• Try it: Transcribe all of the records precisely as they are presented.

• Supplied records:
============================================================
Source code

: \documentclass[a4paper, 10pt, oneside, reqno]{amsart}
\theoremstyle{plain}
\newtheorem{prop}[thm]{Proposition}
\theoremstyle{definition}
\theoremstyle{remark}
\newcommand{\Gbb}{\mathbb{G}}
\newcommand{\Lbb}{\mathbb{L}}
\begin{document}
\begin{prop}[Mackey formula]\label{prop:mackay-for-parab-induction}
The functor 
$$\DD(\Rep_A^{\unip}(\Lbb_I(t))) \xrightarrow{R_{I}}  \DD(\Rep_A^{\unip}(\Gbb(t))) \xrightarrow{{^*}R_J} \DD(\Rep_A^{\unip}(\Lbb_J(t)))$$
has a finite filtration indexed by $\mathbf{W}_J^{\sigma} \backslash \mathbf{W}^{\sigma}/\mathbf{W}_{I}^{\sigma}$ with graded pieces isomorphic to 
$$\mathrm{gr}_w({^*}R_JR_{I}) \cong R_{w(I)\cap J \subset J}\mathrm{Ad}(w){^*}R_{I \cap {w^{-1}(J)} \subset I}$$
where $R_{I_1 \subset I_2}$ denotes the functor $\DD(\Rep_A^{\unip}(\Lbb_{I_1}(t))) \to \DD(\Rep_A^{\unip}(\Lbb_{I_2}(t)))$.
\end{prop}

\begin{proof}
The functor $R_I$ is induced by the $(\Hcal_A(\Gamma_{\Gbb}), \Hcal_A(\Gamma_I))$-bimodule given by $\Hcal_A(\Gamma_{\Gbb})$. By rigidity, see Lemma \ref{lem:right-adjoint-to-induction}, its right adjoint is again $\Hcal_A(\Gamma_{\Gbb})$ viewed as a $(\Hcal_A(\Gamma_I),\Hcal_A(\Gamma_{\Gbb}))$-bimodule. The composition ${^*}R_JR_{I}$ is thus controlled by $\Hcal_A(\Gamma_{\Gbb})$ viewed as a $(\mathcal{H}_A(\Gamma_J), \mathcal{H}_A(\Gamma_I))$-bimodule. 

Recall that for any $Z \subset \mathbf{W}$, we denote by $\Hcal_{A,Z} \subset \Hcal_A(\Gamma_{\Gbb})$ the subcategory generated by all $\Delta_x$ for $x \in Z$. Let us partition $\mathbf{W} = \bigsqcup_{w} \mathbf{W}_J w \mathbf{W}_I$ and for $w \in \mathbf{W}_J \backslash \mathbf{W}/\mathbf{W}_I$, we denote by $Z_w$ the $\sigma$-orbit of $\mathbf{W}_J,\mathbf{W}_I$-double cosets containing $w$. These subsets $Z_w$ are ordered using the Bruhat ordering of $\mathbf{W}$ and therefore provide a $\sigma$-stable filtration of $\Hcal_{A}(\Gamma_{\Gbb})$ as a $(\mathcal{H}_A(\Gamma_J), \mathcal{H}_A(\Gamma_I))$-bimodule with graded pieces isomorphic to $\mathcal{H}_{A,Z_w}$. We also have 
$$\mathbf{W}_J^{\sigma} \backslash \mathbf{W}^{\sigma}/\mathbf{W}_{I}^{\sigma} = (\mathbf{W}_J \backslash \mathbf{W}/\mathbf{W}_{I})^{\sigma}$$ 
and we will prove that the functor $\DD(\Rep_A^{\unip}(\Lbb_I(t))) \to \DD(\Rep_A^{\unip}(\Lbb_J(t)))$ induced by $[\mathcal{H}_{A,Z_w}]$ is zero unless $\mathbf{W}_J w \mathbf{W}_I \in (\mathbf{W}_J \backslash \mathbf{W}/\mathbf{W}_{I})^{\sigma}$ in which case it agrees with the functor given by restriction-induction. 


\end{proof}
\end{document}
============================================================
• Response area:
Source code

: \documentclass[a4paper, 10pt, oneside, reqno]{amsart}
\theoremstyle{plain}
\newtheorem{prop}[thm]{Proposition}
\theoremstyle{definition}
\theoremstyle{remark}
\newcommand{\Gbb}{\mathbb{G}}
\newcommand{\Lbb}{\mathbb{L}}
\begin{document}
\begin{prop}[Mackey formula]\label{prop:mackay-for-parab-induction}
The functor 
$$\DD(\Rep_A^{\unip}(\Lbb_I(t))) \xrightarrow{R_{I}}  \DD(\Rep_A^{\unip}(\Gbb(t))) \xrightarrow{{^*}R_J} \DD(\Rep_A^{\unip}(\Lbb_J(t)))$$
has a finite filtration indexed by $\mathbf{W}_J^{\sigma} \backslash \mathbf{W}^{\sigma}/\mathbf{W}_{I}^{\sigma}$ with graded pieces isomorphic to 
$$\mathrm{gr}_w({^*}R_JR_{I}) \cong R_{w(I)\cap J \subset J}\mathrm{Ad}(w){^*}R_{I \cap {w^{-1}(J)} \subset I}$$
where $R_{I_1 \subset I_2}$ denotes the functor $\DD(\Rep_A^{\unip}(\Lbb_{I_1}(t))) \to \DD(\Rep_A^{\unip}(\Lbb_{I_2}(t)))$.
\end{prop}

\begin{proof}
The functor $R_I$ is induced by the $(\Hcal_A(\Gamma_{\Gbb}), \Hcal_A(\Gamma_I))$-bimodule given by $\Hcal_A(\Gamma_{\Gbb})$. By rigidity, see Lemma \ref{lem:right-adjoint-to-induction}, its right adjoint is again $\Hcal_A(\Gamma_{\Gbb})$ viewed as a $(\Hcal_A(\Gamma_I),\Hcal_A(\Gamma_{\Gbb}))$-bimodule. The composition ${^*}R_JR_{I}$ is thus controlled by $\Hcal_A(\Gamma_{\Gbb})$ viewed as a $(\mathcal{H}_A(\Gamma_J), \mathcal{H}_A(\Gamma_I))$-bimodule. 

Recall that for any $Z \subset \mathbf{W}$, we denote by $\Hcal_{A,Z} \subset \Hcal_A(\Gamma_{\Gbb})$ the subcategory generated by all $\Delta_x$ for $x \in Z$. Let us partition $\mathbf{W} = \bigsqcup_{w} \mathbf{W}_J w \mathbf{W}_I$ and for $w \in \mathbf{W}_J \backslash \mathbf{W}/\mathbf{W}_I$, we denote by $Z_w$ the $\sigma$-orbit of $\mathbf{W}_J,\mathbf{W}_I$-double cosets containing $w$. These subsets $Z_w$ are ordered using the Bruhat ordering of $\mathbf{W}$ and therefore provide a $\sigma$-stable filtration of $\Hcal_{A}(\Gamma_{\Gbb})$ as a $(\mathcal{H}_A(\Gamma_J), \mathcal{H}_A(\Gamma_I))$-bimodule with graded pieces isomorphic to $\mathcal{H}_{A,Z_w}$. We also have 
$$\mathbf{W}_J^{\sigma} \backslash \mathbf{W}^{\sigma}/\mathbf{W}_{I}^{\sigma} = (\mathbf{W}_J \backslash \mathbf{W}/\mathbf{W}_{I})^{\sigma}$$ 
and we will prove that the functor $\DD(\Rep_A^{\unip}(\Lbb_I(t))) \to \DD(\Rep_A^{\unip}(\Lbb_J(t)))$ induced by $[\mathcal{H}_{A,Z_w}]$ is zero unless $\mathbf{W}_J w \mathbf{W}_I \in (\mathbf{W}_J \backslash \mathbf{W}/\mathbf{W}_{I})^{\sigma}$ in which case it agrees with the functor given by restriction-induction. 


\end{proof}
\end{document}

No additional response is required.